(Input data begins)
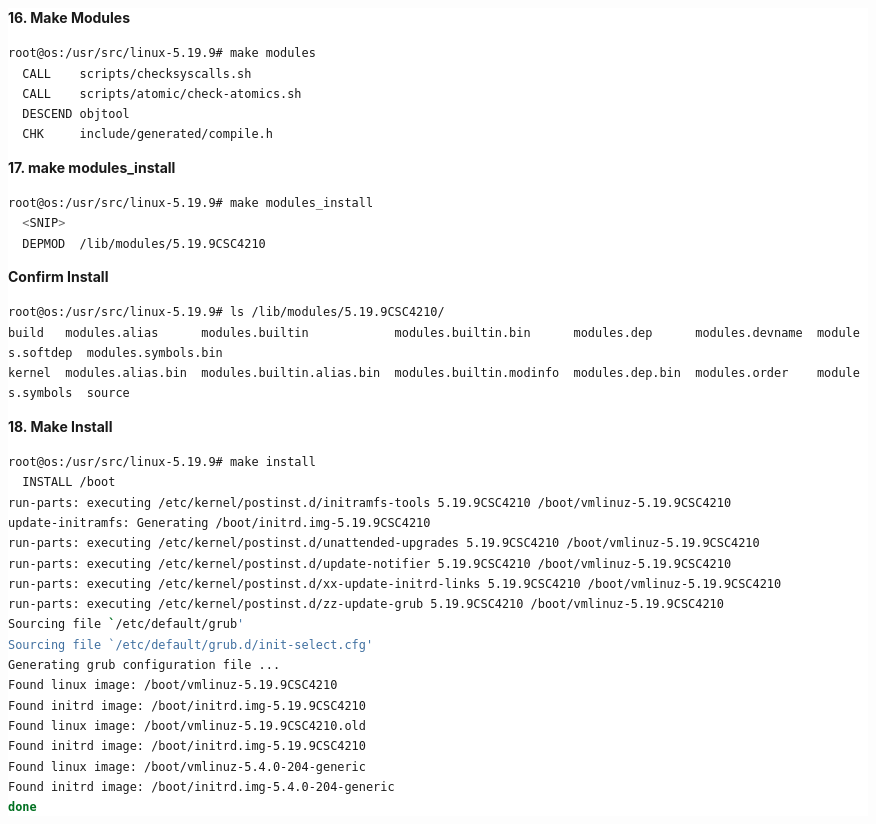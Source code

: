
 ```bash
```

**16. Make Modules**
```bash
root@os:/usr/src/linux-5.19.9# make modules
  CALL    scripts/checksyscalls.sh
  CALL    scripts/atomic/check-atomics.sh
  DESCEND objtool
  CHK     include/generated/compile.h
```

<div class="page-break" style="page-break-before: always;"></div>

**17. make modules_install**
```bash
root@os:/usr/src/linux-5.19.9# make modules_install
  <SNIP>
  DEPMOD  /lib/modules/5.19.9CSC4210

```
**Confirm Install**
```bash
root@os:/usr/src/linux-5.19.9# ls /lib/modules/5.19.9CSC4210/
build   modules.alias      modules.builtin            modules.builtin.bin      modules.dep      modules.devname  modules.softdep  modules.symbols.bin
kernel  modules.alias.bin  modules.builtin.alias.bin  modules.builtin.modinfo  modules.dep.bin  modules.order    modules.symbols  source

```

<div class="page-break" style="page-break-before: always;"></div>

**18. Make Install**
```bash
root@os:/usr/src/linux-5.19.9# make install
  INSTALL /boot
run-parts: executing /etc/kernel/postinst.d/initramfs-tools 5.19.9CSC4210 /boot/vmlinuz-5.19.9CSC4210
update-initramfs: Generating /boot/initrd.img-5.19.9CSC4210
run-parts: executing /etc/kernel/postinst.d/unattended-upgrades 5.19.9CSC4210 /boot/vmlinuz-5.19.9CSC4210
run-parts: executing /etc/kernel/postinst.d/update-notifier 5.19.9CSC4210 /boot/vmlinuz-5.19.9CSC4210
run-parts: executing /etc/kernel/postinst.d/xx-update-initrd-links 5.19.9CSC4210 /boot/vmlinuz-5.19.9CSC4210
run-parts: executing /etc/kernel/postinst.d/zz-update-grub 5.19.9CSC4210 /boot/vmlinuz-5.19.9CSC4210
Sourcing file `/etc/default/grub'
Sourcing file `/etc/default/grub.d/init-select.cfg'
Generating grub configuration file ...
Found linux image: /boot/vmlinuz-5.19.9CSC4210
Found initrd image: /boot/initrd.img-5.19.9CSC4210
Found linux image: /boot/vmlinuz-5.19.9CSC4210.old
Found initrd image: /boot/initrd.img-5.19.9CSC4210
Found linux image: /boot/vmlinuz-5.4.0-204-generic
Found initrd image: /boot/initrd.img-5.4.0-204-generic
done

```
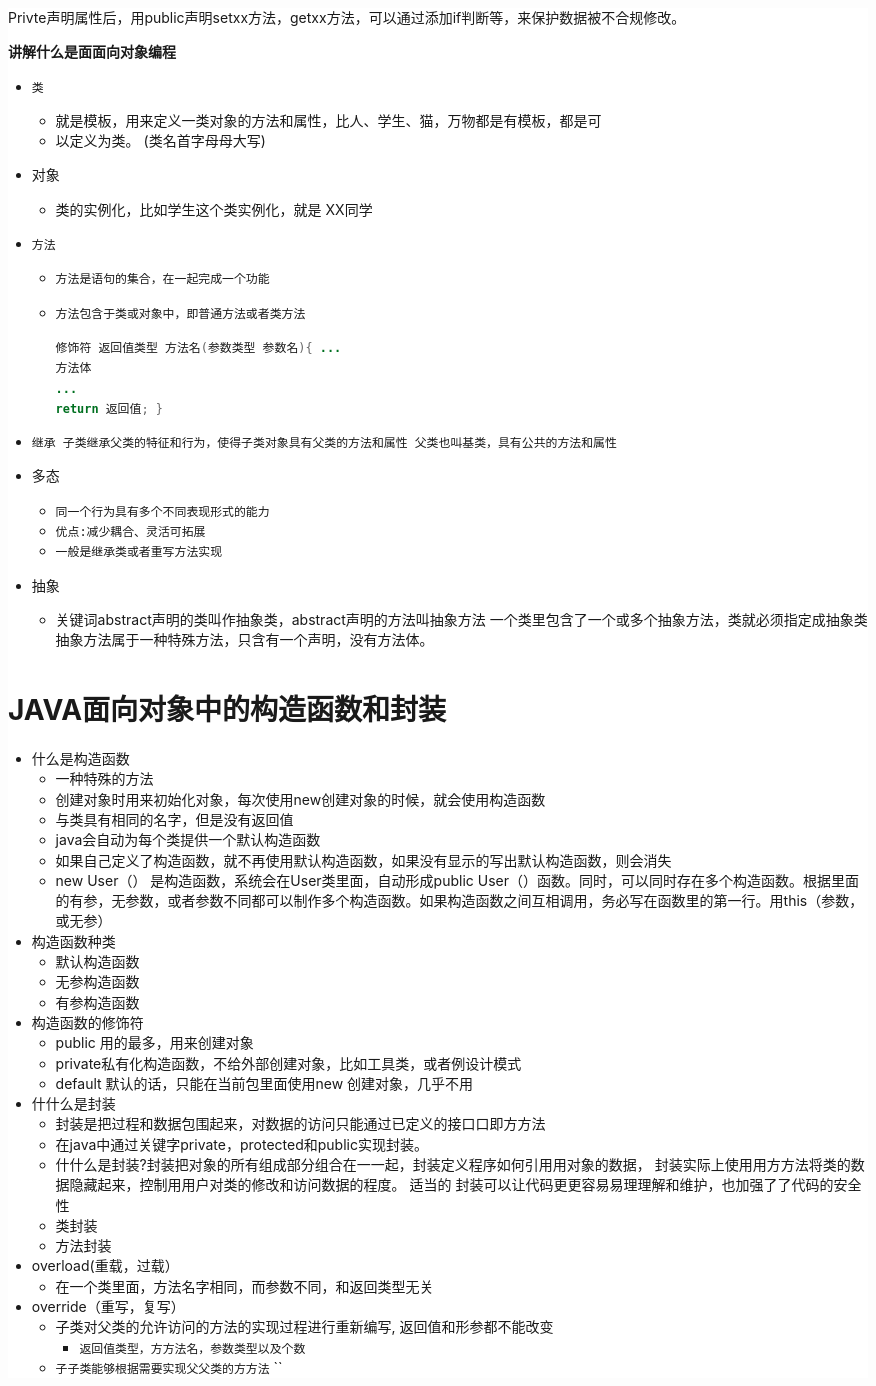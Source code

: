 Privte声明属性后，用public声明setxx方法，getxx方法，可以通过添加if判断等，来保护数据被不合规修改。

**讲解什么是⾯面向对象编程**

- `类`
    - 就是模板，⽤来定义⼀类对象的⽅法和属性，⽐人、学生、猫，万物都是有模板，都是可
    - 以定义为类。 (类名首字⺟母大写)
- 对象
    - 类的实例化，⽐如学生这个类实例化，就是 XX同学
- `⽅法`
    - `方法是语句的集合，在一起完成⼀个功能`
    - `方法包含于类或对象中，即普通方法或者类方法`

        ```java
        修饰符 返回值类型 ⽅法名(参数类型 参数名){ ...
        ⽅法体
        ...
        return 返回值; }
        ```

- `继承
  ⼦类继承父类的特征和行为，使得⼦类对象具有父类的方法和属性
  父类也叫基类，具有公共的⽅法和属性`
- 多态
    - `同一个行为具有多个不同表现形式的能⼒`
    - `优点:减少耦合、灵活可拓展`
    - `一般是继承类或者重写⽅法实现`
- 抽象
    - 关键词abstract声明的类叫作抽象类，abstract声明的⽅法叫抽象⽅法 ⼀个类里包含了⼀个或多个抽象⽅法，类就必须指定成抽象类抽象⽅法属于⼀种特殊⽅法，只含有⼀个声明，没有⽅法体。


# JAVA面向对象中的构造函数和封装

- 什么是构造函数
    - 一种特殊的方法
    - 创建对象时用来初始化对象，每次使用new创建对象的时候，就会使用构造函数
    - 与类具有相同的名字，但是没有返回值
    - java会自动为每个类提供一个默认构造函数
    - 如果自己定义了构造函数，就不再使用默认构造函数，如果没有显示的写出默认构造函数，则会消失
    - new User（） 是构造函数，系统会在User类里面，自动形成public User（）函数。同时，可以同时存在多个构造函数。根据里面的有参，无参数，或者参数不同都可以制作多个构造函数。如果构造函数之间互相调用，务必写在函数里的第一行。用this（参数，或无参）
- 构造函数种类
    - 默认构造函数
    - 无参构造函数
    - 有参构造函数
- 构造函数的修饰符
    - public 用的最多，用来创建对象
    - private私有化构造函数，不给外部创建对象，比如工具类，或者例设计模式
    - default 默认的话，只能在当前包里面使⽤new 创建对象，⼏乎不用
- 什什么是封装
    - 封装是把过程和数据包围起来，对数据的访问只能通过已定义的接⼝口即⽅方法
    - 在java中通过关键字private，protected和public实现封装。
    - 什什么是封装?封装把对象的所有组成部分组合在⼀一起，封装定义程序如何引⽤用对象的数据， 封装实际上使⽤用⽅方法将类的数据隐藏起来，控制⽤用户对类的修改和访问数据的程度。 适当的 封装可以让代码更更容易易理理解和维护，也加强了了代码的安全性
    - 类封装
    - 方法封装
- overload(重载，过载）
    - 在⼀个类里面，⽅法名字相同，⽽参数不同，和返回类型⽆关
- override（重写，复写）
    - ⼦类对⽗类的允许访问的⽅法的实现过程进行重新编写, 返回值和形参都不能改变
        - `返回值类型，⽅方法名，参数类型以及个数`
    - `⼦子类能够根据需要实现⽗父类的⽅方法`
      ``
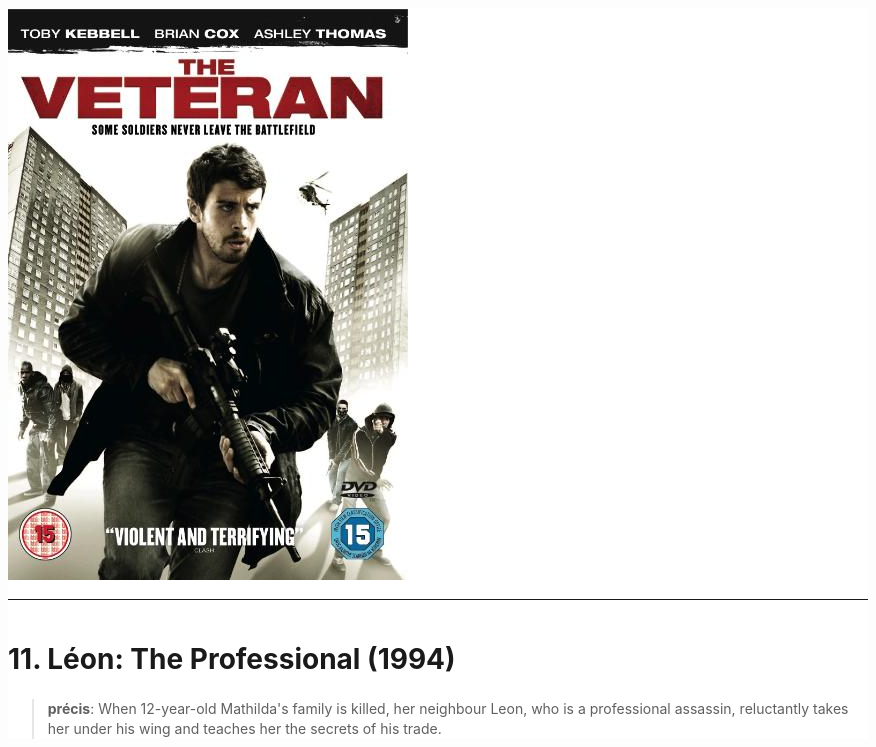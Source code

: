 <img src = '/images/blogimages/2018-01-14/12.jpg' />
</figure>

---

# 11. Léon: The Professional (1994)

> **précis**: When 12-year-old Mathilda's family is killed, her neighbour Leon, who is a professional assassin, reluctantly takes her under his wing and teaches her the secrets of his trade.

<figure>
(Input data ends)
■ Exercise requirements
Could you reproduce exactly, and only, the lines from the start of the records through the line containing "- 就是模板，⽤来定义⼀类对", leaving out the pictures?

■ Response for this exercise
Source code

:
 ```bash
```

**16. Make Modules**
```bash
root@os:/usr/src/linux-5.19.9# make modules
  CALL    scripts/checksyscalls.sh
  CALL    scripts/atomic/check-atomics.sh
  DESCEND objtool
  CHK     include/generated/compile.h
```

<div class="page-break" style="page-break-before: always;"></div>

**17. make modules_install**
```bash
root@os:/usr/src/linux-5.19.9# make modules_install
  <SNIP>
  DEPMOD  /lib/modules/5.19.9CSC4210

```
**Confirm Install**
```bash
root@os:/usr/src/linux-5.19.9# ls /lib/modules/5.19.9CSC4210/
build   modules.alias      modules.builtin            modules.builtin.bin      modules.dep      modules.devname  modules.softdep  modules.symbols.bin
kernel  modules.alias.bin  modules.builtin.alias.bin  modules.builtin.modinfo  modules.dep.bin  modules.order    modules.symbols  source

```

<div class="page-break" style="page-break-before: always;"></div>

**18. Make Install**
```bash
root@os:/usr/src/linux-5.19.9# make install
  INSTALL /boot
run-parts: executing /etc/kernel/postinst.d/initramfs-tools 5.19.9CSC4210 /boot/vmlinuz-5.19.9CSC4210
update-initramfs: Generating /boot/initrd.img-5.19.9CSC4210
run-parts: executing /etc/kernel/postinst.d/unattended-upgrades 5.19.9CSC4210 /boot/vmlinuz-5.19.9CSC4210
run-parts: executing /etc/kernel/postinst.d/update-notifier 5.19.9CSC4210 /boot/vmlinuz-5.19.9CSC4210
run-parts: executing /etc/kernel/postinst.d/xx-update-initrd-links 5.19.9CSC4210 /boot/vmlinuz-5.19.9CSC4210
run-parts: executing /etc/kernel/postinst.d/zz-update-grub 5.19.9CSC4210 /boot/vmlinuz-5.19.9CSC4210
Sourcing file `/etc/default/grub'
Sourcing file `/etc/default/grub.d/init-select.cfg'
Generating grub configuration file ...
Found linux image: /boot/vmlinuz-5.19.9CSC4210
Found initrd image: /boot/initrd.img-5.19.9CSC4210
Found linux image: /boot/vmlinuz-5.19.9CSC4210.old
Found initrd image: /boot/initrd.img-5.19.9CSC4210
Found linux image: /boot/vmlinuz-5.4.0-204-generic
Found initrd image: /boot/initrd.img-5.4.0-204-generic
done

```
Source code

: Privte声明属性后，用public声明setxx方法，getxx方法，可以通过添加if判断等，来保护数据被不合规修改。

**讲解什么是⾯面向对象编程**

- `类`
    - 就是模板，⽤来定义⼀类对象的⽅法和属性，⽐人、学生、猫，万物都是有模板，都是可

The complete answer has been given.